═══ DATASET EXCERPTS ═══
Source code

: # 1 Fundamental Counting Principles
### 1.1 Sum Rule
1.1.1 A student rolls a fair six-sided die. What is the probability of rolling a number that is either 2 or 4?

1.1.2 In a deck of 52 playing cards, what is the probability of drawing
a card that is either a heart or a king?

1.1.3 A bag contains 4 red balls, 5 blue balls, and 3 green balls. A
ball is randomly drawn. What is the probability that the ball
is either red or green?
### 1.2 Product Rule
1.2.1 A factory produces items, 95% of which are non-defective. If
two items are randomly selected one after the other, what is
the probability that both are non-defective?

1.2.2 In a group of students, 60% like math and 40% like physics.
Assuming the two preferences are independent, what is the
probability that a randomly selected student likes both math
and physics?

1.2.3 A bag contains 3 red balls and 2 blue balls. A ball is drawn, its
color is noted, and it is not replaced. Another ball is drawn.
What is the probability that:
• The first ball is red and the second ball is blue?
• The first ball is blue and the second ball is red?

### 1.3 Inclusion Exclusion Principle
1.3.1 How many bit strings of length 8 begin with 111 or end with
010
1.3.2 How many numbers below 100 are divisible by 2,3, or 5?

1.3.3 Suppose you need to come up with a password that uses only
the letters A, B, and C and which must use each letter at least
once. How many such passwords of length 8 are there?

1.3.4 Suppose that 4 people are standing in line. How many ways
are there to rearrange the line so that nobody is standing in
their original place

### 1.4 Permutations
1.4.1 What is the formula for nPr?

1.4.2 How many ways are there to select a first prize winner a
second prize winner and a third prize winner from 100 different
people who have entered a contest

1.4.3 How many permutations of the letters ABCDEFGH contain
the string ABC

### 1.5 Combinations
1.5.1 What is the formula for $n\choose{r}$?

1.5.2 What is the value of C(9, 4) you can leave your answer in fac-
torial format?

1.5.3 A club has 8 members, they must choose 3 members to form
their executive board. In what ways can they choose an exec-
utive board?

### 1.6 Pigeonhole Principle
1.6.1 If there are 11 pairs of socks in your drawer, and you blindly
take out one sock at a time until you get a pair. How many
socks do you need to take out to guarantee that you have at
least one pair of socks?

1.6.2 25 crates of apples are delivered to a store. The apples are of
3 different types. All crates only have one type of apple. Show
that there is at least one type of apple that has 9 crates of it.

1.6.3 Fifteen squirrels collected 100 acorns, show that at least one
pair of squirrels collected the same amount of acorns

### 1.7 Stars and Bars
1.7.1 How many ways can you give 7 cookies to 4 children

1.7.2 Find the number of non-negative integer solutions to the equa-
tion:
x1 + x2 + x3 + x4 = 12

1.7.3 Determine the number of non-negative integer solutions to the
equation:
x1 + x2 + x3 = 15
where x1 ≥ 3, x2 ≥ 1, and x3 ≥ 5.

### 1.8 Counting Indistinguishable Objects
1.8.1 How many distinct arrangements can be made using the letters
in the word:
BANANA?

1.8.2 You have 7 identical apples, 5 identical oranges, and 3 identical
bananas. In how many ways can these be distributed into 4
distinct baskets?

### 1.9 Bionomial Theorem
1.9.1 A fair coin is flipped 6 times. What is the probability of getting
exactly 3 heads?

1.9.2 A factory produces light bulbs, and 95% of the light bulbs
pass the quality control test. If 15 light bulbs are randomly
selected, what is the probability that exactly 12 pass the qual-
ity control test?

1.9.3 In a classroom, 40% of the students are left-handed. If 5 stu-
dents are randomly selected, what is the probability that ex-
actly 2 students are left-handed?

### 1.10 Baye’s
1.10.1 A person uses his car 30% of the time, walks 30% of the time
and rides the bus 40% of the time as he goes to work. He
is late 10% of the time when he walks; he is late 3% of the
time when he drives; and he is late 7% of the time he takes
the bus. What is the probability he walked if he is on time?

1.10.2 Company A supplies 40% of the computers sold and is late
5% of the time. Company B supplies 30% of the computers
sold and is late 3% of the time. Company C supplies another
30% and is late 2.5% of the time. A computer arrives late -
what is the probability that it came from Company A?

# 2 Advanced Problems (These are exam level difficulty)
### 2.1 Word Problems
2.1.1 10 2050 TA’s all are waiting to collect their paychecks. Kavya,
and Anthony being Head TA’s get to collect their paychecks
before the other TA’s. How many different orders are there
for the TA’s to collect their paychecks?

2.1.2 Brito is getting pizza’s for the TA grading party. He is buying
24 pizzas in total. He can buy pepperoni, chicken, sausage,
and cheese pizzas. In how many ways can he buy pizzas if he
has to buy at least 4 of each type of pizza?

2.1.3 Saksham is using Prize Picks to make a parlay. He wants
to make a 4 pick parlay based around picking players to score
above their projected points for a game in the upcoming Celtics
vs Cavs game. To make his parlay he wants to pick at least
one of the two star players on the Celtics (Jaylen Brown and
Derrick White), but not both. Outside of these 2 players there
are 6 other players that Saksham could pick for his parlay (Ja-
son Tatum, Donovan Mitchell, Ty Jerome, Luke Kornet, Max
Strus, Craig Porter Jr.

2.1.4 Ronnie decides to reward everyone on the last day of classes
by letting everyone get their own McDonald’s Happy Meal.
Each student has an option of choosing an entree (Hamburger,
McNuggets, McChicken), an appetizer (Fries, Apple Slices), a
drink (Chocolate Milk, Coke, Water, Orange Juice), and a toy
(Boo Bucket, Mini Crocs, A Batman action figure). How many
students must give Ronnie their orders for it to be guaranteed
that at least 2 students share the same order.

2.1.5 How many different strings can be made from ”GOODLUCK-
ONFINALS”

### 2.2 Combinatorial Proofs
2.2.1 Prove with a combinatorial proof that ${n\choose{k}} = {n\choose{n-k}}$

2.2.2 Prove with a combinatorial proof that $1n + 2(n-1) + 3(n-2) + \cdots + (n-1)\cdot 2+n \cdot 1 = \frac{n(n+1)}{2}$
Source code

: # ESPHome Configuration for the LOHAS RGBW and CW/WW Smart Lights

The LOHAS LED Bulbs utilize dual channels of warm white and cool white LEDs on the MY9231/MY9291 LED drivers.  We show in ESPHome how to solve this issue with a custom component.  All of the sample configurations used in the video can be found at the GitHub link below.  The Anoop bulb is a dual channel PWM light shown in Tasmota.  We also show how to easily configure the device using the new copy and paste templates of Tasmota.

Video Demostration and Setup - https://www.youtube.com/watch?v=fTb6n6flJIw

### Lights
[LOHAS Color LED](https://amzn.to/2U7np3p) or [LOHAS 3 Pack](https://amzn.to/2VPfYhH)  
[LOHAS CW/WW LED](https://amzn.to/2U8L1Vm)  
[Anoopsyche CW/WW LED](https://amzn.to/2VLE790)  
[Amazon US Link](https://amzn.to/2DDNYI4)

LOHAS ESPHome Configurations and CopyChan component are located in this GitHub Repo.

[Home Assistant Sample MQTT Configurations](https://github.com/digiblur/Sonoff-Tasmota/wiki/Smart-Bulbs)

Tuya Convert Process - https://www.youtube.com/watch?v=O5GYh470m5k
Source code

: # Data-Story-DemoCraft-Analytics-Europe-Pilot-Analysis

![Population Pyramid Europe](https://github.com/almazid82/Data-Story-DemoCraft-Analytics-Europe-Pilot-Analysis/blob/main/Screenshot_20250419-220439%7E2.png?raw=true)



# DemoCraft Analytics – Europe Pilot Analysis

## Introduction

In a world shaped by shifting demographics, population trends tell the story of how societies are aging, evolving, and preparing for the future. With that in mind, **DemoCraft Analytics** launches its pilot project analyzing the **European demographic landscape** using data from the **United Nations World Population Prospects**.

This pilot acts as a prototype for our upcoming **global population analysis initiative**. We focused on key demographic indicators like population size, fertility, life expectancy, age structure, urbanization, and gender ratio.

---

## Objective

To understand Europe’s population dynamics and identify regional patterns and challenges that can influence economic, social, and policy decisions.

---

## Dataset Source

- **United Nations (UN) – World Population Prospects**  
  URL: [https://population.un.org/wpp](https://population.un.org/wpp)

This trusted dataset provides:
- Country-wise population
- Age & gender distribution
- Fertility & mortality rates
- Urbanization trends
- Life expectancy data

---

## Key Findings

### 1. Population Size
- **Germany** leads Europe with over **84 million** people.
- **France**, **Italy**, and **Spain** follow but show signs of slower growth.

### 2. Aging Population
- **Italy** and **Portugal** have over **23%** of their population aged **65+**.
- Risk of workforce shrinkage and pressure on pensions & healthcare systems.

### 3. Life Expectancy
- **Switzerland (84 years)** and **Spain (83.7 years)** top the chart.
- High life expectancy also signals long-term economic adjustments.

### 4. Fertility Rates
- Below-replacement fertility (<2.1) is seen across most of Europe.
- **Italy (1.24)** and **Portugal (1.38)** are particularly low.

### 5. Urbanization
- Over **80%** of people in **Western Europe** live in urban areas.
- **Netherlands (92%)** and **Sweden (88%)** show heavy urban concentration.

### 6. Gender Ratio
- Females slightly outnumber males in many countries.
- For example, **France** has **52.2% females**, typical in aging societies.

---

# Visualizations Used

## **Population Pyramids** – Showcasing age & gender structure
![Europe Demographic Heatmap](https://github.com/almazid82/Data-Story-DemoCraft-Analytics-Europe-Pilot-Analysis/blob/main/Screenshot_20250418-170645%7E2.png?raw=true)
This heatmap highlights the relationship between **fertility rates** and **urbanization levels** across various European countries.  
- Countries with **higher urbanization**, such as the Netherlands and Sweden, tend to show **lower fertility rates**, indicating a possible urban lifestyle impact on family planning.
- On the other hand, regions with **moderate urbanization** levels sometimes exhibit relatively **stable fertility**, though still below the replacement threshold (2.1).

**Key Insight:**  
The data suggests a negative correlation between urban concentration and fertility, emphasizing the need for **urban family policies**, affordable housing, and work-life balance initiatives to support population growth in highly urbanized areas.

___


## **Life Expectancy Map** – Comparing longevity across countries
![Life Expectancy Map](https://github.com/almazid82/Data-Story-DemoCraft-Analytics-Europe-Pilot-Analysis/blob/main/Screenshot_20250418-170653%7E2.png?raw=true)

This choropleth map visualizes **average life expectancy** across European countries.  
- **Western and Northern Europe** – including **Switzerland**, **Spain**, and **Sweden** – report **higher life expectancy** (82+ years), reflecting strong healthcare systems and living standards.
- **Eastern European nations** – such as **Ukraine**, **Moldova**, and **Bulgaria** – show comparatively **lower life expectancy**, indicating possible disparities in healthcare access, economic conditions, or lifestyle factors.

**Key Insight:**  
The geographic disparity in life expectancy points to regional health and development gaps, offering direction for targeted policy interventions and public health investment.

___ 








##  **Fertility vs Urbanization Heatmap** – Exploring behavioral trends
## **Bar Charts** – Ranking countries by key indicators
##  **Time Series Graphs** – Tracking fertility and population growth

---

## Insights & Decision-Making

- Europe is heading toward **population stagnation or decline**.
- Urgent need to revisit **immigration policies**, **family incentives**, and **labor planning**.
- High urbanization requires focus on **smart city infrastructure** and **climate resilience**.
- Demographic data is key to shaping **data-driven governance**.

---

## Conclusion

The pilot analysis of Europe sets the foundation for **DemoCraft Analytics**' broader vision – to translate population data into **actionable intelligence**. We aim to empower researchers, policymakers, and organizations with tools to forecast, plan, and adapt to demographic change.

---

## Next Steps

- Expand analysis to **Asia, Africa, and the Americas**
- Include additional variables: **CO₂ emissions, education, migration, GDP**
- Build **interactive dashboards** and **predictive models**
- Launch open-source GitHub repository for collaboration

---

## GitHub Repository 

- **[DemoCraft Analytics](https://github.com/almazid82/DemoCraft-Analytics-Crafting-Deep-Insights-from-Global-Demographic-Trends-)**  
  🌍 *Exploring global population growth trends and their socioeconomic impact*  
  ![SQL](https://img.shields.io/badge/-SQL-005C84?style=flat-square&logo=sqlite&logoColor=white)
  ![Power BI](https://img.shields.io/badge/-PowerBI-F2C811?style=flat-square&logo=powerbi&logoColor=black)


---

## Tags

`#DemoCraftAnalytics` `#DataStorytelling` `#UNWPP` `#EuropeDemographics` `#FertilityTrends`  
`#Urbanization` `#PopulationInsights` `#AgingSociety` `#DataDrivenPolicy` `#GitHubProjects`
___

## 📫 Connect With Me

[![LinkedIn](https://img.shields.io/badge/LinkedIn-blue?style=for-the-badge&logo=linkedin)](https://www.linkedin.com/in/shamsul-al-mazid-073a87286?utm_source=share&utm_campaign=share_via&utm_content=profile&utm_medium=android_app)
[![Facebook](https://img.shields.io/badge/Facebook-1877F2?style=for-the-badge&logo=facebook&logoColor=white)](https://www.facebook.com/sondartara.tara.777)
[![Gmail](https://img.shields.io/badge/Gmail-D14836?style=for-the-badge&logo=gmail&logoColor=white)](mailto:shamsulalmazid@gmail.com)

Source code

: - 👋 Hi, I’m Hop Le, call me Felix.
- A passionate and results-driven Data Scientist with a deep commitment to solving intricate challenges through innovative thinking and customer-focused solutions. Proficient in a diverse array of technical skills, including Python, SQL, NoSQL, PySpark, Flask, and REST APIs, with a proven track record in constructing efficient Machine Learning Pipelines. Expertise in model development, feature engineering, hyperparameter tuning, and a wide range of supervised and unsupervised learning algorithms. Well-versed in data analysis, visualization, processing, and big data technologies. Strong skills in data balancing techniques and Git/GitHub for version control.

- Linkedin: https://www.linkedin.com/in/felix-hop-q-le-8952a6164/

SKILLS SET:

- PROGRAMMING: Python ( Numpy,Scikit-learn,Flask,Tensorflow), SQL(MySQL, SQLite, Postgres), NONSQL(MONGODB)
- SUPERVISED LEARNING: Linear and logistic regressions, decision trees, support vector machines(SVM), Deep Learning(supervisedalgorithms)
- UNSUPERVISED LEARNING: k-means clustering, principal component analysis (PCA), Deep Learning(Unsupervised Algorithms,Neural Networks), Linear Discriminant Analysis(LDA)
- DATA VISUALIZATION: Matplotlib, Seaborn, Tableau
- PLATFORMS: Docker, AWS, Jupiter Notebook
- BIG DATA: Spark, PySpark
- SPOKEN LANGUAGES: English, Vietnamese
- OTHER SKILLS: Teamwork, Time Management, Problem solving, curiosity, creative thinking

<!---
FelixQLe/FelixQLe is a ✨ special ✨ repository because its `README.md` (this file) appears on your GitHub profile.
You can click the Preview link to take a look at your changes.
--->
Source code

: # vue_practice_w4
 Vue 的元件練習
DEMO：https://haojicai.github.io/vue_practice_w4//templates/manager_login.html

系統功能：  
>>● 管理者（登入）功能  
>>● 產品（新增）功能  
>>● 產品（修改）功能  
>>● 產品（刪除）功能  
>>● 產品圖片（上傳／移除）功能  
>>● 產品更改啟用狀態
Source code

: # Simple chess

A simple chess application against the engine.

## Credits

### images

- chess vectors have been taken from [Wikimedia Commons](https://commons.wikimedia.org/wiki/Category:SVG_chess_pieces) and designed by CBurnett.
═══
The expected answer is a copy of each line in the records that holds the word "factory".

1.2.1 A factory produces items, 95% of which are non-defective. If
1.9.2 A factory produces light bulbs, and 95% of the light bulbs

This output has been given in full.